AgeEsteemer Pauline Mawaka
Pauline Mawaka Executive Dir. Of Senior Women Citizens for Change
When Pauline Mawaka retired as a school teacher she decided to help change the lives of aging women in Kenya. I had the privilege to meet Pauline in Nairobi and to learn first hand how she is going about this. The following words are hers.
“After retirement I began creating awareness of violence against women and in other communities in Kenya. I have been in most areas of Kenya to say that you must identify yourself as a woman in the community. Speak out if you are violated. No one else will speak for you. Don’t be oppressed.
When women are beaten by their husband they feel that they let him down or failed. They say they fell down the stairs. Women are afraid to tell the truth. We have now started to speak to schools and have women come out and say that they are beaten. But the problem is that the Police laugh saying the problem is domestic. This is changing as we get many women to come out. At the grass roots they are still very oppressed. I work in the slums of Nairobi. Women who came from the country did so because their husbands violated them. Then they come and stay with men in the slums and they are again violated. They have a red eye or swollen cheek. With time I think they will understand. They’ve been oppressed for years. It takes time.
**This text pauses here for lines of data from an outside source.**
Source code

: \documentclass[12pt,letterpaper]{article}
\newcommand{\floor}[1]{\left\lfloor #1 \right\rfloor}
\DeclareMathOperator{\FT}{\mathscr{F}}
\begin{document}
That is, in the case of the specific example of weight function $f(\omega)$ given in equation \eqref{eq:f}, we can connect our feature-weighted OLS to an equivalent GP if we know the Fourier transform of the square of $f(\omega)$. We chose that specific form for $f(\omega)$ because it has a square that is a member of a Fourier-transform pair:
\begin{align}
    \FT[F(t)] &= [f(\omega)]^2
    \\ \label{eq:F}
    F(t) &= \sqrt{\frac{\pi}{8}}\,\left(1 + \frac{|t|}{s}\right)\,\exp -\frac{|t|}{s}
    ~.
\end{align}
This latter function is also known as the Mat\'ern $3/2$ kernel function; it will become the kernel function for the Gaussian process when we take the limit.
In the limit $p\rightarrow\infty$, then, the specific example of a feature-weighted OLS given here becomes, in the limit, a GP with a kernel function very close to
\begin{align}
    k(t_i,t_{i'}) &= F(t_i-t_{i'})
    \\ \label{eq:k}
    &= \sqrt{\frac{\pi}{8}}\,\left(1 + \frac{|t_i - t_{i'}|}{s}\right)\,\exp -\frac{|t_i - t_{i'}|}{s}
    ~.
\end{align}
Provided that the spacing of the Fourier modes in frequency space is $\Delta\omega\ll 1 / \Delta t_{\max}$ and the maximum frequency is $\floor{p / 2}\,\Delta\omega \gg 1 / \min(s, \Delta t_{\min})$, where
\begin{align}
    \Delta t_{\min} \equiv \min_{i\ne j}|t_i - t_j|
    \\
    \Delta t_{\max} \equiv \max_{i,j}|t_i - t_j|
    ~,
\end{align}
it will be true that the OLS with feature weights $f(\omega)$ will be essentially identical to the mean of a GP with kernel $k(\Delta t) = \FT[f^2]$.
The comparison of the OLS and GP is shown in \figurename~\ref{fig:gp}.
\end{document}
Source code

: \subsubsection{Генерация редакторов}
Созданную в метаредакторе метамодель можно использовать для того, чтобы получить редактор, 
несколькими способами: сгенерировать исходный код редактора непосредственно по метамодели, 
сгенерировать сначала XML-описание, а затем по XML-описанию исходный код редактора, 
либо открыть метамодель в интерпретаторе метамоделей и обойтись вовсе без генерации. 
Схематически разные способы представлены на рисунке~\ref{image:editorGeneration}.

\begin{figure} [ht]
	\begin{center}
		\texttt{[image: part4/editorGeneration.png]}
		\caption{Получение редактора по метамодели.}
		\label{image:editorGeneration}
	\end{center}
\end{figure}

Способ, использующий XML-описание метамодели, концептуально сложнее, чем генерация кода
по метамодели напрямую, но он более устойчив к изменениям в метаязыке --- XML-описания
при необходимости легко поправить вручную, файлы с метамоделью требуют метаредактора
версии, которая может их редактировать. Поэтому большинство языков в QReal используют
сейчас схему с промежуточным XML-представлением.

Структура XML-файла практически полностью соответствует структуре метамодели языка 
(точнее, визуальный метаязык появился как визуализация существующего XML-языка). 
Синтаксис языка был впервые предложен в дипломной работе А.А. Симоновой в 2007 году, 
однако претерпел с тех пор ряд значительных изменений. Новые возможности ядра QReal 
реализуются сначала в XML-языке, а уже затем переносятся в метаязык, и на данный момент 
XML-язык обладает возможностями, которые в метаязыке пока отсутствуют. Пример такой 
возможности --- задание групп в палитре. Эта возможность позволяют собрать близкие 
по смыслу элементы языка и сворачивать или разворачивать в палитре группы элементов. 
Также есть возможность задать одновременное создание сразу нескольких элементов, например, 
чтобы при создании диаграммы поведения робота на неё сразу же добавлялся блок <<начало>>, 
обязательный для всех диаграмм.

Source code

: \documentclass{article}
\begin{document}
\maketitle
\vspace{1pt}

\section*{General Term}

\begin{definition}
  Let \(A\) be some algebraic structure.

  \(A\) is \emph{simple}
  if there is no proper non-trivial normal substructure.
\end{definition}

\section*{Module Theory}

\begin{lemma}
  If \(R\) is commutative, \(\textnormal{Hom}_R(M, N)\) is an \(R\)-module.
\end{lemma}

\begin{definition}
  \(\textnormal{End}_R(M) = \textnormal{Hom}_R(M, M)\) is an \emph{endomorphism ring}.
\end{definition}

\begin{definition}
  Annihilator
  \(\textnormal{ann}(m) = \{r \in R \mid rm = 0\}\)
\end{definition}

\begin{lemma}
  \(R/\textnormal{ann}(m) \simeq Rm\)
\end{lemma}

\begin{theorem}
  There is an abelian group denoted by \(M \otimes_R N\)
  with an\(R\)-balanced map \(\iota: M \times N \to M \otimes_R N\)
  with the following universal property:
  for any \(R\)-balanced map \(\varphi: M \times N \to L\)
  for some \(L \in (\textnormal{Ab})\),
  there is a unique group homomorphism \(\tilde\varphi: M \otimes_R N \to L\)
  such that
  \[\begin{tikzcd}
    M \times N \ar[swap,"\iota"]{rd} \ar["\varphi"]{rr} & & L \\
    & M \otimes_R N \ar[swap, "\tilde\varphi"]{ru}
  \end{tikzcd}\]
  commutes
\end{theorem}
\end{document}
I got married to a man who believed that a woman is a woman and her place is in the kitchen, but because I was involved in issues of women’s rights I decided I would say no to violence. He still violates me, but I stand by my rights. I have declared my rights. My daughters too. When a man came to marry my daughter, she said to me, “No, Mommy. This man is like my dad. I don’t want to marry him.” She had seen her father shouting at me and telling me I’m stupid. And that man is jobless. I am the one who brings food on the table. I am the one who has been caring for my children up to now. He did very little to support. But regardless of what he did I said that I wanted my children to go to school. I wanted my children to be educated. All my 6 children have finished O levels. One is working at the UN in NY as an accountant. So it was like whatever this man was doing to me I didn’t care. He couldn’t get me down. I said I would stand firm and be sure that my children would have a good life. They refuse to be violated. To be married does not mean that I am a lesser person.
I sing. When there are meetings like this, (World Council of the YWCA) I come. Sometimes men don’t let us attend this type of meeting, but I do. I control my own life. I speak up. My husband can call me a mushy brain, say that I am crazy. Regardless of what I have been told I have walked and gotten on with my life. Nobody lives my life except myself. I control my thoughts and my body. If I didn’t do that, I would not be here. I would already be dead. Although my husband never beat me, he abused me with insults. When he says this I say Thank you. All you say goes back to you. I bounce them to you.
I still am here. At the end of the day he lost his job. I struggled as a teacher to provide and raise our children. The man cannot say ‘Mama thank you, you are trying’. Instead he says I am stupid. I tell him stupid does not come into my mind but if you call me stupid I bounce it back to you. One thing he has never done is to touch me.
I know I have a right in my home and in my country and I address it to other women. I can help other women to say no.
I have a passion for women, and a purpose. Sometimes when I listen to the women with their issues I just have water running from my eyes, but I know we can work together. I must shake the world. I can help women live happily. It is because of violence that women cannot put food on the table.
When you are told from June to May that you are stupid, you believe you are stupid, you believe you are stupid. Women encourage me so I keep my energy. I think, God you love me and I will continue.”